Pomegranates that taste like alcohol have started to ferment. The sugars inside the fruit are being converted into ethanol by wild yeasts or by the fruit’s own internal chemistry, and the result is that sharp, boozy flavor you’re picking up. This can happen while the fruit is still on the tree, during storage, or after you’ve cut it open and left the arils out too long.
How Fermentation Happens Inside a Pomegranate
Pomegranate arils are packed with sugar, which makes them an ideal environment for fermentation. Wild yeasts naturally present on the fruit’s skin or in the air can colonize the juice through even a tiny crack in the rind. Once inside, these microbes feed on the sugars and produce ethanol as a byproduct. The same species of yeast used to make wine and beer, Saccharomyces cerevisiae, is one of the most common culprits, but other wild yeasts can do the job just as easily.
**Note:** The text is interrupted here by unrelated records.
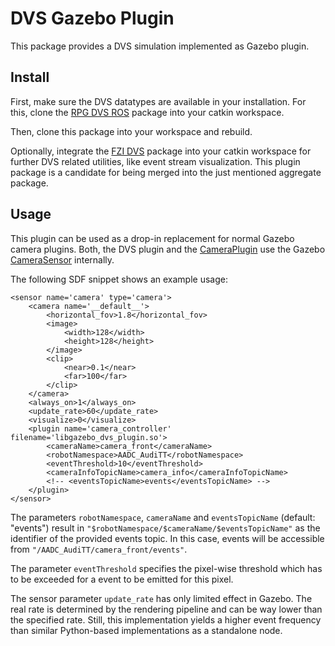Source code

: # DVS Gazebo Plugin

This package provides a DVS simulation implemented as Gazebo plugin.

## Install

First, make sure the DVS datatypes are available in your installation.
For this, clone the [RPG DVS ROS](https://github.com/uzh-rpg/rpg_dvs_ros) package into your catkin workspace.

Then, clone this package into your workspace and rebuild.

Optionally, integrate the [FZI DVS](https://ids-git.fzi.de/hbp/dvs_ros_simulation) package into your catkin workspace
for further DVS related utilities, like event stream visualization.
This plugin package is a candidate for being merged into the just mentioned aggregate package.

## Usage

This plugin can be used as a drop-in replacement for normal Gazebo camera plugins.
Both, the DVS plugin and the [CameraPlugin](https://github.com/arpg/Gazebo/blob/master/plugins/CameraPlugin.cc)
use the Gazebo [CameraSensor](https://github.com/arpg/Gazebo/blob/master/gazebo/sensors/CameraSensor.cc) internally.

The following SDF snippet shows an example usage:

    <sensor name='camera' type='camera'>
        <camera name='__default__'>
            <horizontal_fov>1.8</horizontal_fov>
            <image>
                <width>128</width>
                <height>128</height>
            </image>
            <clip>
                <near>0.1</near>
                <far>100</far>
            </clip>
        </camera>
        <always_on>1</always_on>
        <update_rate>60</update_rate>
        <visualize>0</visualize>
        <plugin name='camera_controller' filename='libgazebo_dvs_plugin.so'>
            <cameraName>camera_front</cameraName>
            <robotNamespace>AADC_AudiTT</robotNamespace>
            <eventThreshold>10</eventThreshold>
            <cameraInfoTopicName>camera_info</cameraInfoTopicName>
            <!-- <eventsTopicName>events</eventsTopicName> -->
        </plugin>
    </sensor>

The parameters `robotNamespace`, `cameraName` and `eventsTopicName` (default: "events") result in `"$robotNamespace/$cameraName/$eventsTopicName"`
as the identifier of the provided events topic.
In this case, events will be accessible from `"/AADC_AudiTT/camera_front/events"`.

The parameter `eventThreshold` specifies the pixel-wise threshold which has to be exceeded for a event to be emitted for this pixel.

The sensor parameter `update_rate` has only limited effect in Gazebo.
The real rate is determined by the rendering pipeline and can be way lower than the specified rate.
Still, this implementation yields a higher event frequency than similar Python-based implementations as a standalone node.


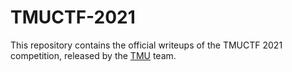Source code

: # TMUCTF-2021
This repository contains the official writeups of the TMUCTF 2021 competition, released by the [TMU](https://ctftime.org/team/110559) team.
Fermentation doesn’t always require outside microbes, though. Pomegranates are living tissue, and their cells continue to respire after harvest. When oxygen levels drop, either because the fruit is sealed in a plastic bag, packed too tightly, or simply stored for too long, the cells shift from normal aerobic respiration to anaerobic respiration. This is the same emergency energy pathway that produces lactic acid in your muscles during intense exercise, except in fruit cells it produces ethanol instead. Research on postharvest pomegranate storage has confirmed that low-oxygen conditions cause a spike in ethanol accumulation inside the fruit, along with degraded flavor and off-putting tastes.
Why Storage Conditions Matter So Much
Temperature is the single biggest factor. Pomegranates store best at around 5°C (41°F) with high humidity (90 to 95 percent). At that temperature, they can last up to eight weeks without significant quality loss. For longer storage, bumping the temperature to about 7°C (45°F) helps avoid chilling injury, though mold becomes a bigger concern over time. Under controlled atmosphere conditions with carefully managed oxygen and carbon dioxide levels, commercial operations can keep pomegranates viable for up to six months.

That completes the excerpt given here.